If this were a purely OGL product I would agree with you, but this is being offered under three different licenses. And the OGL and the ORC are "largely" incompatible with each other. They can be used in the same work, but you have to clearly delineate what is OGC (for the OGL), and what is Licensed Material (for the ORC).

If EN Publishing used other peoples copyrighted materials in their work, the A5ESRD, as is indicated by their Sec. 15 lines of the OGL. Then they can't release those same materials under another license, the CC-BY or the ORC. Because they don't have the original ownership of those materials.

Which is why I'm saying that the OGL Sec. 15 lines HAVE to be wrong (because EN Publishing re-wrote the copyrighted fluff for the mechanics).

Also @Morrus I noticed in the Legal information there's a typo.
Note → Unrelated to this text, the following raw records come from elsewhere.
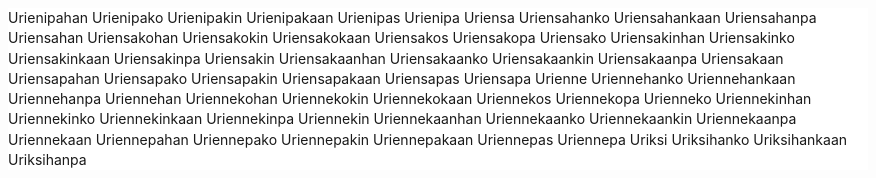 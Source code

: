 Urienipahan
Urienipako
Urienipakin
Urienipakaan
Urienipas
Urienipa
Uriensa
Uriensahanko
Uriensahankaan
Uriensahanpa
Uriensahan
Uriensakohan
Uriensakokin
Uriensakokaan
Uriensakos
Uriensakopa
Uriensako
Uriensakinhan
Uriensakinko
Uriensakinkaan
Uriensakinpa
Uriensakin
Uriensakaanhan
Uriensakaanko
Uriensakaankin
Uriensakaanpa
Uriensakaan
Uriensapahan
Uriensapako
Uriensapakin
Uriensapakaan
Uriensapas
Uriensapa
Urienne
Uriennehanko
Uriennehankaan
Uriennehanpa
Uriennehan
Uriennekohan
Uriennekokin
Uriennekokaan
Uriennekos
Uriennekopa
Urienneko
Uriennekinhan
Uriennekinko
Uriennekinkaan
Uriennekinpa
Uriennekin
Uriennekaanhan
Uriennekaanko
Uriennekaankin
Uriennekaanpa
Uriennekaan
Uriennepahan
Uriennepako
Uriennepakin
Uriennepakaan
Uriennepas
Uriennepa
Uriksi
Uriksihanko
Uriksihankaan
Uriksihanpa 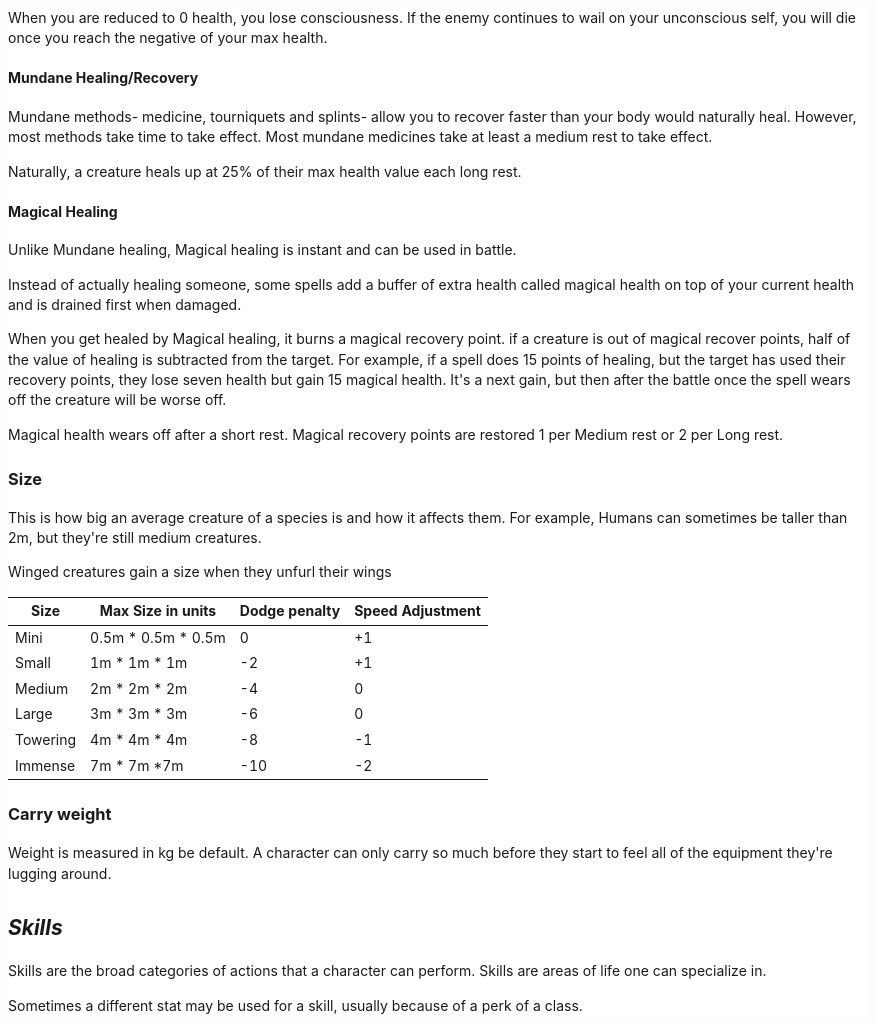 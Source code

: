 When you are reduced to 0 health, you lose consciousness. If the enemy continues to wail on your unconscious self, you will die once you reach the negative of your max health. 

#### Mundane Healing/Recovery
Mundane methods- medicine, tourniquets and splints- allow you to recover faster than your body would naturally heal. However, most methods take time to take effect. Most mundane medicines take at least a medium rest to take effect.

Naturally, a creature heals up at 25% of their max health value each long rest. 

#### Magical Healing
Unlike Mundane healing, Magical healing is instant and can be used in battle. 

Instead of actually healing someone, some spells add a buffer of extra health called magical health on top of your current health and is drained first when damaged. 

When you get healed by Magical healing, it burns a magical recovery point. if a creature is out of magical recover points, half of the value of healing is subtracted from the target. For example, if a spell does 15 points of healing, but the target has used their recovery points, they lose seven health but gain 15 magical health. It's a next gain, but then after the battle once the spell wears off the creature will be worse off.

Magical health wears off after a short rest. Magical recovery points are restored 1 per Medium rest or 2 per Long rest.

### Size
This is how big an average creature of a species is and how it affects them. For example, Humans can sometimes be taller than 2m, but they're still medium creatures.

Winged creatures gain a size when they unfurl their wings

| Size | Max Size in units | Dodge penalty | Speed Adjustment |
| ---- | ----------------- | ------------- | ---------------- |
| Mini | 0.5m * 0.5m * 0.5m | 0 | +1 |
| Small | 1m * 1m * 1m | -2 | +1 |
| Medium | 2m * 2m * 2m | -4 | 0 |
| Large | 3m * 3m * 3m | -6 | 0 |
| Towering | 4m * 4m * 4m | -8 | -1 |
| Immense | 7m * 7m *7m | -10 | -2 |

### Carry weight
Weight is measured in kg be default. A character can only carry so much before they start to feel all of the equipment they're lugging around.

***Skills***
------------
Skills are the broad categories of actions that a character can perform. Skills are areas of life one can specialize in.

Sometimes a different stat may be used for a skill, usually because of a perk of a class.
You state it's released under the OGL v1.01 and then you put in the v1.0a. :)
 

Waller

Legend
If EN Publishing used other peoples copyrighted materials in their work, the A5ESRD, as is indicated by their Sec. 15 lines of the OGL. Then they can't release those same materials under another license, the CC-BY or the ORC. Because they don't have the original ownership of those materials.
The OGL requires you to copy the full upstream s15 even if you don’t use content from those works. That’s why some Pathfinder 1E s15s are so long. It’s not that the book contains content from every one of those dozens of sources, it’s that you have to replicate the full s15 of any upstream source. So Bob’s Almanac of Striped Dragons might be included in that list even if the product has no striped dragons of any kind whatsoever.
 

Larnievc

Hero
View attachment 315644

We have finished uploading the full core rules (Adventurer’s Guide, Monstrous Menagerie, Trials & Treasures) to the Advanced 5th Edition System Reference Document. The rules content from these books is all released under the Open Gaming License, Creative Commons, and Open RPG Creative License. Third parties are able to use any of these licenses to access the full A5E ruleset and create their own compatible products.

The A5ESRD is the most complete 5E rules SRD available with over 1,200 pages of open content, which is nearly 3 times that contained in the core 5E SRD. It contains the full rules content of the game, and is a fully-featured, fully open, non-rescindible 5E SRD available under multiple licenses.

The next task will be Dungeon Delver’s Guide, after which we will start work on Gate Pass Gazette.